Nella Valle del Sacco l’espansione degli impianti a biometano divide comunità e istituzioni. Ad Artena, il Tribunale Amministrativo Regionale del Lazio ha respinto il ricorso di Associazione Genitori di Artena, Comitato Residenti Colleferro e alcuni cittadini contro la Regione Lazio e Green Park Ambiente Srl.
Le istanze, che chiedevano l’annullamento dell’Autorizzazione Integrata Ambientale (AIA) per un nuovo impianto su un’ex area industriale, sono state respinte per tardività nella presentazione del ricorso relativo alla Valutazione di Impatto Ambientale (VIA) e ritenute infondate anche su altri motivi istruttori e motivazionali.

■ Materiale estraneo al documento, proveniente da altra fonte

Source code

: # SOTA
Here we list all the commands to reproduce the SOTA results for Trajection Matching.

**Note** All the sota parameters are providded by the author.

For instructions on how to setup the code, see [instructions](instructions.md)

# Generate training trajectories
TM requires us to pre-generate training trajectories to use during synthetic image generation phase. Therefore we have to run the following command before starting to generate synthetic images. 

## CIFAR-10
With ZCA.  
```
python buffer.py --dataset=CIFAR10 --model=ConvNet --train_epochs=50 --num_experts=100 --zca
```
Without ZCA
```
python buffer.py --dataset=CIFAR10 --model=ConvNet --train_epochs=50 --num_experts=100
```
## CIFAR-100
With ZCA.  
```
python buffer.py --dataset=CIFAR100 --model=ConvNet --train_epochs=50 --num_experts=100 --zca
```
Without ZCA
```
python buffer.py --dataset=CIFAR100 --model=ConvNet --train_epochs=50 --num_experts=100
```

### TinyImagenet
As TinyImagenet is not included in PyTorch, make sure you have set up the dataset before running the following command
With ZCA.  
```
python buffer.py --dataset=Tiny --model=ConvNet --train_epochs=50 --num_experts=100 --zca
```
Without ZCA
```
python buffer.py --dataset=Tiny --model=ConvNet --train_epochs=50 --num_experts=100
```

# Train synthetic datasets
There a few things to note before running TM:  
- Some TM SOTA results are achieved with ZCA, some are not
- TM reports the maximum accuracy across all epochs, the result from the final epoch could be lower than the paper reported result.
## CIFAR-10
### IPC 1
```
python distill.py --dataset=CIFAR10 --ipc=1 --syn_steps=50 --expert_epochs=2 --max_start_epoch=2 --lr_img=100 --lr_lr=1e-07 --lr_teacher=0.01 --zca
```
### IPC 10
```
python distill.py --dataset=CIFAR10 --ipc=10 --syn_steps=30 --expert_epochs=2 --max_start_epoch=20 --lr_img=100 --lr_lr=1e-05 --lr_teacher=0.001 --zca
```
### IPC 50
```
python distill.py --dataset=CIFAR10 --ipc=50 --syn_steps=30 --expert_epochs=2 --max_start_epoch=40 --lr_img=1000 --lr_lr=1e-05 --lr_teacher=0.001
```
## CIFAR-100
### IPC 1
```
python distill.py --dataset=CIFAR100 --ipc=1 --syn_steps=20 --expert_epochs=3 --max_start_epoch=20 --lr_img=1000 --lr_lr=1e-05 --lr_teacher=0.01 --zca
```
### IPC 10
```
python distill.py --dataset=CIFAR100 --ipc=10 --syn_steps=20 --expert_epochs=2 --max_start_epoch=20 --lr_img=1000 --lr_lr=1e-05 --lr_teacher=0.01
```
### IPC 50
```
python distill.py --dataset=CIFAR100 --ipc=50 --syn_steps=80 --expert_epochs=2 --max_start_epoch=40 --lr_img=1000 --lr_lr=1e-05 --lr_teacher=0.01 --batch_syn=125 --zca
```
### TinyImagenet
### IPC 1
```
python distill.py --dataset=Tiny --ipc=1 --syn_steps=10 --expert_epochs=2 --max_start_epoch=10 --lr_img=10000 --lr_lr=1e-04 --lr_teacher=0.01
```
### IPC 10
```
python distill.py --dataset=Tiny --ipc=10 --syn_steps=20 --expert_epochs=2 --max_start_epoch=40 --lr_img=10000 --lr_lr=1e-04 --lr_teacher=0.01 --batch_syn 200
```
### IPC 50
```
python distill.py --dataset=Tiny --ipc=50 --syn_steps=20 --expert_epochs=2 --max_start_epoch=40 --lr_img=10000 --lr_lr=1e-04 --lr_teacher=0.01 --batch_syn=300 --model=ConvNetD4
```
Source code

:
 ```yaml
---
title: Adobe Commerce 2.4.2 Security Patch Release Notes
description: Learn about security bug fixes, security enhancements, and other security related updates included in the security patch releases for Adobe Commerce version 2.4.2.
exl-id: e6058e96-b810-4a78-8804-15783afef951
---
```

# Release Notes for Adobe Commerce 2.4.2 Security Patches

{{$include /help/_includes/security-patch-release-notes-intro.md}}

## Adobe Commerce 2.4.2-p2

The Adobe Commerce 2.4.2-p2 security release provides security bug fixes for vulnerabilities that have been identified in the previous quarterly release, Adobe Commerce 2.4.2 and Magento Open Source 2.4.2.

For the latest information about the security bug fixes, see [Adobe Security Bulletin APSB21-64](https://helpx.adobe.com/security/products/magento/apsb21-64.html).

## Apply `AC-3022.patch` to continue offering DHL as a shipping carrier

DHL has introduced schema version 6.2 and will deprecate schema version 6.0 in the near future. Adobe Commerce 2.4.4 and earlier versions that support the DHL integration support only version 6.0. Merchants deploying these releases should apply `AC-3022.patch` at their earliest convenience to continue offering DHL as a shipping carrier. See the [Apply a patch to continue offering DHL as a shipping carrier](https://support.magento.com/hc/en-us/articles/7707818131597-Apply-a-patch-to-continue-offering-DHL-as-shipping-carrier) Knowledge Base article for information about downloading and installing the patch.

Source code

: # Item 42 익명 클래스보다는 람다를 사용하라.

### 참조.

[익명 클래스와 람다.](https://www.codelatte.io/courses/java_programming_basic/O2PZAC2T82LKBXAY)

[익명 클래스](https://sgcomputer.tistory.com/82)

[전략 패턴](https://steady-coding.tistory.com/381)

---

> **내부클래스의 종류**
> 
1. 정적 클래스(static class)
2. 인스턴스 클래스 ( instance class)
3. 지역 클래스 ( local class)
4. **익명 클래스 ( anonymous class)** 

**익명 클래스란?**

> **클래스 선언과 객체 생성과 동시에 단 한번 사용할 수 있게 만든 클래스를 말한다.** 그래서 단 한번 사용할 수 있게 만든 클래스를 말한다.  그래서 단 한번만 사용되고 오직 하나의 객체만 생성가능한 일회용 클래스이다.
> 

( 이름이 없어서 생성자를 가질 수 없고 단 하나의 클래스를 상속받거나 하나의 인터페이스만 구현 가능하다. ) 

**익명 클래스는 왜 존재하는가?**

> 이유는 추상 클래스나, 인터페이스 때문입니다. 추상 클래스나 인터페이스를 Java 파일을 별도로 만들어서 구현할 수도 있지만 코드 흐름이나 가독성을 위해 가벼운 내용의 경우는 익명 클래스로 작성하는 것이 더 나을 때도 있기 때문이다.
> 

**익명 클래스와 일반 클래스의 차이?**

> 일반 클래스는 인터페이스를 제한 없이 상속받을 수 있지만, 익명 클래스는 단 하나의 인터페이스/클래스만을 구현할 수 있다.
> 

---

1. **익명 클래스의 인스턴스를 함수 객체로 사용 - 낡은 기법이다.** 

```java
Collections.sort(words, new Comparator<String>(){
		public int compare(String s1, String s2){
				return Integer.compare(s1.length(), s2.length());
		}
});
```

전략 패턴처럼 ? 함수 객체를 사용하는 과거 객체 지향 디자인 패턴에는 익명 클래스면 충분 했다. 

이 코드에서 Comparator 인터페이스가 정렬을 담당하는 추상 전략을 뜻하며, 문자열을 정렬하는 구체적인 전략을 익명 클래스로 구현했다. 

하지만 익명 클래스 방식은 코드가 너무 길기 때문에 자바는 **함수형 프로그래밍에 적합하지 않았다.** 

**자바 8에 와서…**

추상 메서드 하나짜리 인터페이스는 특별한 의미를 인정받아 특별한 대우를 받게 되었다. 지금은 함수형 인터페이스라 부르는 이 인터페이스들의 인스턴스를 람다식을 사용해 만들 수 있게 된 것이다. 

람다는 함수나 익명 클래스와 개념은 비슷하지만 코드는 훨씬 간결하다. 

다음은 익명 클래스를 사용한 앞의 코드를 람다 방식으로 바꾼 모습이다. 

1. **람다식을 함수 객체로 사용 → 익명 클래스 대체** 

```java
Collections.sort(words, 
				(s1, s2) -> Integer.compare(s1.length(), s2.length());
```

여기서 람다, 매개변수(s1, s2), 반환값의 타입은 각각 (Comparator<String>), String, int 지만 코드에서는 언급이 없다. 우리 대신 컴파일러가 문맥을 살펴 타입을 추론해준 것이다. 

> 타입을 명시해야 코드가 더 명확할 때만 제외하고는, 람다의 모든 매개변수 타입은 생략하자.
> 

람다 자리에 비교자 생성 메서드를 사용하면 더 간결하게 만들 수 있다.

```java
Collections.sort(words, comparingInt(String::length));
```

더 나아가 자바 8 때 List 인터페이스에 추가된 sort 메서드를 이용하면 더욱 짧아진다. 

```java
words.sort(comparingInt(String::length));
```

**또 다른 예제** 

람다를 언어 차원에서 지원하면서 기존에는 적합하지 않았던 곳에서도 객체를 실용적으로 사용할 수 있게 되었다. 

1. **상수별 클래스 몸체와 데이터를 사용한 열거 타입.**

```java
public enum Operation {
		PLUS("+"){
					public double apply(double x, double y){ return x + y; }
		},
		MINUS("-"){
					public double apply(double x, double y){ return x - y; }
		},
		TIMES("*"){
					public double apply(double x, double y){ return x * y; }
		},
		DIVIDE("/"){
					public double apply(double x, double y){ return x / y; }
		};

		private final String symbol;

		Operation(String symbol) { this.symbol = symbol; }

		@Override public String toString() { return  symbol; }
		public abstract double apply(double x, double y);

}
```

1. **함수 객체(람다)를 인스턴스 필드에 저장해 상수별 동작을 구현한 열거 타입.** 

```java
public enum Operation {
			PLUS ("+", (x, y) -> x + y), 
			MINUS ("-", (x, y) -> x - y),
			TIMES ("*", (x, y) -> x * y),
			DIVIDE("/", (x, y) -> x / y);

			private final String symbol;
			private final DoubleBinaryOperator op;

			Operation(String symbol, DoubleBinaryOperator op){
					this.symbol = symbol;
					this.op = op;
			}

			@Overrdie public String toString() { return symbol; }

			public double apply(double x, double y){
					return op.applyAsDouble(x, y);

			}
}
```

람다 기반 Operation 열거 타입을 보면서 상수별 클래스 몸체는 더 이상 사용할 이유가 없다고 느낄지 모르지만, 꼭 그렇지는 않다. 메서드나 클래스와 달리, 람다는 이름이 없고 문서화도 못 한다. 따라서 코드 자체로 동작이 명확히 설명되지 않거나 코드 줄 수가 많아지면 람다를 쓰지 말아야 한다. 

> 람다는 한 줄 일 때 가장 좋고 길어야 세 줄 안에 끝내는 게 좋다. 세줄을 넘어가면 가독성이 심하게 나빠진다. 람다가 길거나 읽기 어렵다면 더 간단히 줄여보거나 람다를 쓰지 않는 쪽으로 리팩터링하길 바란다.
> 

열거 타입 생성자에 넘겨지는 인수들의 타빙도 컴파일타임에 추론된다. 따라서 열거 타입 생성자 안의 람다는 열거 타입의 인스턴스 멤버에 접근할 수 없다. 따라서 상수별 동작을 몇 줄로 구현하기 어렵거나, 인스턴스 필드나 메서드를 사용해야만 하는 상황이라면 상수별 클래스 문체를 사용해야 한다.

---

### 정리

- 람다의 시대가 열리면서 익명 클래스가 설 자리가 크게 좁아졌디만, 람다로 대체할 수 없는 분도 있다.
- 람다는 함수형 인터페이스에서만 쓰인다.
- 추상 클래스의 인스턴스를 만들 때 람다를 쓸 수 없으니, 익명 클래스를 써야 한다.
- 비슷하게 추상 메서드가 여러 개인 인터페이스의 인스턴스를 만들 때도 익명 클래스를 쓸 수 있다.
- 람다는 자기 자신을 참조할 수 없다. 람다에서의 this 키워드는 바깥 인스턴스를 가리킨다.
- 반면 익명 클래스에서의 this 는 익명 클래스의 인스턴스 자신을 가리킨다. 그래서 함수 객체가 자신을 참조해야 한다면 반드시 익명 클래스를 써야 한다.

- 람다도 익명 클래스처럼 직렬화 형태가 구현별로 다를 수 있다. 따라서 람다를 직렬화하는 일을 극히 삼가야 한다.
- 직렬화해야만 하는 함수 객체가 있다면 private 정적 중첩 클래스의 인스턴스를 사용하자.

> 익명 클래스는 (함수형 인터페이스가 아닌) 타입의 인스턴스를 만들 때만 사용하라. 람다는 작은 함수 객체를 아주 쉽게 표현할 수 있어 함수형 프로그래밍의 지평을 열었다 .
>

Il nuovo impianto, previsto per trattare ogni anno oltre 57 mila tonnellate di FORSU (frazione organica dei rifiuti solidi urbani), produrrà compost e circa 8.000 tonnellate annue di biometano. La comunità si è mobilitata fin dall’inizio, esprimendo preoccupazione per la trasparenza del progetto e per l’atteggiamento dell’Amministrazione comunale ritenuto ambiguo. Il TAR ha ritenuto legittimato il coinvolgimento dei residenti e delle associazioni, ma ha bocciato il ricorso, lasciando aperta la possibilità di appello presso il Consiglio di Stato.
A Paliano, invece, il TAR ha accolto il ricorso della società Ingegneria Sostenibile srl, assegnando il via libera amministrativo a un impianto di biometano da scarti agricoli di 500 smc/h, poi volturato a Retina Op Nove srl.
L’impianto sorgerà in Contrada Colle Carcavella. Il procedimento ha visto anche qui il coinvolgimento del Comune e di residenti contrari, che hanno evidenziato criticità su particelle di terreno, viabilità e dichiarazioni mendaci.
Nonostante le anomalie segnalate, il TAR ha giudicato solo l’operato dell’amministrazione, senza entrare nel merito delle ulteriori contestazioni, riattivando la procedura di autorizzazione.
Sullo sfondo, la corsa al biometano innescata da fondi pubblici del PNRR e dal decreto FER 2 non vede benefici reali per i territori. Le preoccupazioni locali puntano su rischi sanitari e perdita di valore degli immobili, oltre al potenziale incremento di traffico, odori molesti e rischi ambientali.
I cittadini sottolineano la poca trasparenza dei procedimenti e la scarsa redistribuzione dei profitti sul territorio e nelle Comunità energetiche rinnovabili (CER). La rappresentante del Comitato residenti Colleferro, Ina Camilli, richiama le istituzioni ad un ruolo più attivo nella tutela della salute e del benessere locale.